* _Brief_:
An exact reproduction of the data below is expected, free of images.

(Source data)

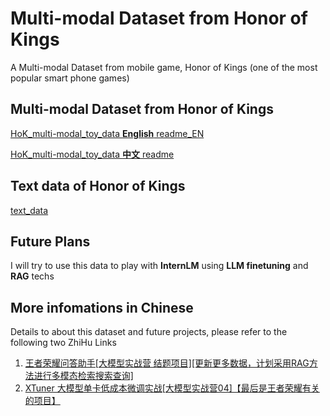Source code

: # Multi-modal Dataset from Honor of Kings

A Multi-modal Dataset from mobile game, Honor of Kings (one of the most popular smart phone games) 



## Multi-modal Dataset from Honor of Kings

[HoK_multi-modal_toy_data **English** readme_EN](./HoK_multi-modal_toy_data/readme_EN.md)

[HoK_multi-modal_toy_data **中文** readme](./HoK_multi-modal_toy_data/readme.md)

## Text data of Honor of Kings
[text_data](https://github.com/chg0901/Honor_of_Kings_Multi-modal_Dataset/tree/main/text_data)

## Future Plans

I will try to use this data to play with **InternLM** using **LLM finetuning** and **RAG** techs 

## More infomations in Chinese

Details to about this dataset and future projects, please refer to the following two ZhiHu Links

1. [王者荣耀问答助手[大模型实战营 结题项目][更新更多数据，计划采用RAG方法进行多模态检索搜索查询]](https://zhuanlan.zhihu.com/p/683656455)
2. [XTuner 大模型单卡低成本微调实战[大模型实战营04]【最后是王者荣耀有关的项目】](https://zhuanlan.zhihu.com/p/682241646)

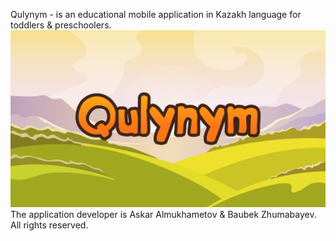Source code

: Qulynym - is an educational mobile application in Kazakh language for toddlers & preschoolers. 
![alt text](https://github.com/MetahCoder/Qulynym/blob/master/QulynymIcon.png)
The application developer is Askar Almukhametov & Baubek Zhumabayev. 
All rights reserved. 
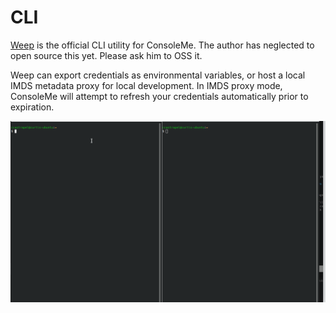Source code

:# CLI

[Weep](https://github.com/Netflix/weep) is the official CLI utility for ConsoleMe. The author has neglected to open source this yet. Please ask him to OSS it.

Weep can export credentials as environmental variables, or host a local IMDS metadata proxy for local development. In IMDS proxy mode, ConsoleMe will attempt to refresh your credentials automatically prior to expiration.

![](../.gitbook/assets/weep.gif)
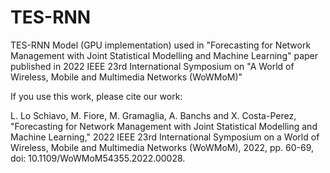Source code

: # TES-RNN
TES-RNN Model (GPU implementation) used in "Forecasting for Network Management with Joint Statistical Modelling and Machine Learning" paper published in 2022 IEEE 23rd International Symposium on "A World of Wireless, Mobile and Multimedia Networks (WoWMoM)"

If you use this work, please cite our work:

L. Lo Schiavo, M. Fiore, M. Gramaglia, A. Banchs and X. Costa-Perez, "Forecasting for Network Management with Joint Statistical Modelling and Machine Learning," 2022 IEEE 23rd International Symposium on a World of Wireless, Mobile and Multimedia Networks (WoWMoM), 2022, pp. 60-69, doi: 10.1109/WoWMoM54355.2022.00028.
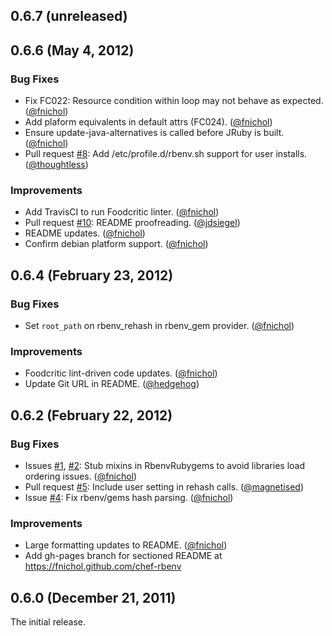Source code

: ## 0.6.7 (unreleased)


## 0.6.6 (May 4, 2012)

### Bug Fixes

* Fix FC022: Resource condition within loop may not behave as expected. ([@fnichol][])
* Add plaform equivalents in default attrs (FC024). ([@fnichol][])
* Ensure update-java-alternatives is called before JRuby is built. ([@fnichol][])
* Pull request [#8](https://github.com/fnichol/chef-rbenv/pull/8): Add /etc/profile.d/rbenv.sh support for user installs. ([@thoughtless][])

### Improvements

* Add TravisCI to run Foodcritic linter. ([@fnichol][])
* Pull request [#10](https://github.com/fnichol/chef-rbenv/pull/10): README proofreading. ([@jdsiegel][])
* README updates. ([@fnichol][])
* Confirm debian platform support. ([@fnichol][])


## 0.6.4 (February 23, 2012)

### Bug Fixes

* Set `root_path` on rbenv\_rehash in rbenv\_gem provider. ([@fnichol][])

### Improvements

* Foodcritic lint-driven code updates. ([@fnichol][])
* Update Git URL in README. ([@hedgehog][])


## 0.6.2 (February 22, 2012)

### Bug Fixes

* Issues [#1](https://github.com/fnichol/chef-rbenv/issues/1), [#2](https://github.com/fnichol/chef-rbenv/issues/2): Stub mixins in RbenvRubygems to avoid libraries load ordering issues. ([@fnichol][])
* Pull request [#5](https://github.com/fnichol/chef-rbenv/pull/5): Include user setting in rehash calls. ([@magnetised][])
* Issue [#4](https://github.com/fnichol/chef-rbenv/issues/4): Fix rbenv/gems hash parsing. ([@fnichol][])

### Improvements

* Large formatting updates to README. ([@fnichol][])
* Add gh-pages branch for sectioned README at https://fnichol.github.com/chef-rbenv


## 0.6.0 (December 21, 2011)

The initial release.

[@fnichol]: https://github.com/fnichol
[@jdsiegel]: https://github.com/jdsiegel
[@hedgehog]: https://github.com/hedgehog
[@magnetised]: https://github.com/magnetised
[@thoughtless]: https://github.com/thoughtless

* _Answer to the problem_:
Source code

: # Multi-modal Dataset from Honor of Kings

A Multi-modal Dataset from mobile game, Honor of Kings (one of the most popular smart phone games) 



## Multi-modal Dataset from Honor of Kings

[HoK_multi-modal_toy_data **English** readme_EN](./HoK_multi-modal_toy_data/readme_EN.md)

[HoK_multi-modal_toy_data **中文** readme](./HoK_multi-modal_toy_data/readme.md)

## Text data of Honor of Kings
[text_data](https://github.com/chg0901/Honor_of_Kings_Multi-modal_Dataset/tree/main/text_data)

## Future Plans

I will try to use this data to play with **InternLM** using **LLM finetuning** and **RAG** techs 

## More infomations in Chinese

Details to about this dataset and future projects, please refer to the following two ZhiHu Links

1. [王者荣耀问答助手[大模型实战营 结题项目][更新更多数据，计划采用RAG方法进行多模态检索搜索查询]](https://zhuanlan.zhihu.com/p/683656455)
2. [XTuner 大模型单卡低成本微调实战[大模型实战营04]【最后是王者荣耀有关的项目】](https://zhuanlan.zhihu.com/p/682241646)

Source code

: Qulynym - is an educational mobile application in Kazakh language for toddlers & preschoolers. 
![alt text](https://github.com/MetahCoder/Qulynym/blob/master/QulynymIcon.png)
The application developer is Askar Almukhametov & Baubek Zhumabayev. 
All rights reserved. 
Source code

:# CLI

[Weep](https://github.com/Netflix/weep) is the official CLI utility for ConsoleMe. The author has neglected to open source this yet. Please ask him to OSS it.

Weep can export credentials as environmental variables, or host a local IMDS metadata proxy for local development. In IMDS proxy mode, ConsoleMe will attempt to refresh your credentials automatically prior to expiration.

![](../.gitbook/assets/weep.gif)
Source code

: # TES-RNN
TES-RNN Model (GPU implementation) used in "Forecasting for Network Management with Joint Statistical Modelling and Machine Learning" paper published in 2022 IEEE 23rd International Symposium on "A World of Wireless, Mobile and Multimedia Networks (WoWMoM)"

If you use this work, please cite our work:

L. Lo Schiavo, M. Fiore, M. Gramaglia, A. Banchs and X. Costa-Perez, "Forecasting for Network Management with Joint Statistical Modelling and Machine Learning," 2022 IEEE 23rd International Symposium on a World of Wireless, Mobile and Multimedia Networks (WoWMoM), 2022, pp. 60-69, doi: 10.1109/WoWMoM54355.2022.00028.
Source code

: ## 0.6.7 (unreleased)


## 0.6.6 (May 4, 2012)

### Bug Fixes

* Fix FC022: Resource condition within loop may not behave as expected. ([@fnichol][])
* Add plaform equivalents in default attrs (FC024). ([@fnichol][])
* Ensure update-java-alternatives is called before JRuby is built. ([@fnichol][])
* Pull request [#8](https://github.com/fnichol/chef-rbenv/pull/8): Add /etc/profile.d/rbenv.sh support for user installs. ([@thoughtless][])

### Improvements

* Add TravisCI to run Foodcritic linter. ([@fnichol][])
* Pull request [#10](https://github.com/fnichol/chef-rbenv/pull/10): README proofreading. ([@jdsiegel][])
* README updates. ([@fnichol][])
* Confirm debian platform support. ([@fnichol][])


## 0.6.4 (February 23, 2012)

### Bug Fixes

* Set `root_path` on rbenv\_rehash in rbenv\_gem provider. ([@fnichol][])

### Improvements

* Foodcritic lint-driven code updates. ([@fnichol][])
* Update Git URL in README. ([@hedgehog][])


## 0.6.2 (February 22, 2012)

### Bug Fixes

* Issues [#1](https://github.com/fnichol/chef-rbenv/issues/1), [#2](https://github.com/fnichol/chef-rbenv/issues/2): Stub mixins in RbenvRubygems to avoid libraries load ordering issues. ([@fnichol][])
* Pull request [#5](https://github.com/fnichol/chef-rbenv/pull/5): Include user setting in rehash calls. ([@magnetised][])
* Issue [#4](https://github.com/fnichol/chef-rbenv/issues/4): Fix rbenv/gems hash parsing. ([@fnichol][])

### Improvements

* Large formatting updates to README. ([@fnichol][])
* Add gh-pages branch for sectioned README at https://fnichol.github.com/chef-rbenv


## 0.6.0 (December 21, 2011)

The initial release.

[@fnichol]: https://github.com/fnichol
[@jdsiegel]: https://github.com/jdsiegel
[@hedgehog]: https://github.com/hedgehog
[@magnetised]: https://github.com/magnetised
[@thoughtless]: https://github.com/thoughtless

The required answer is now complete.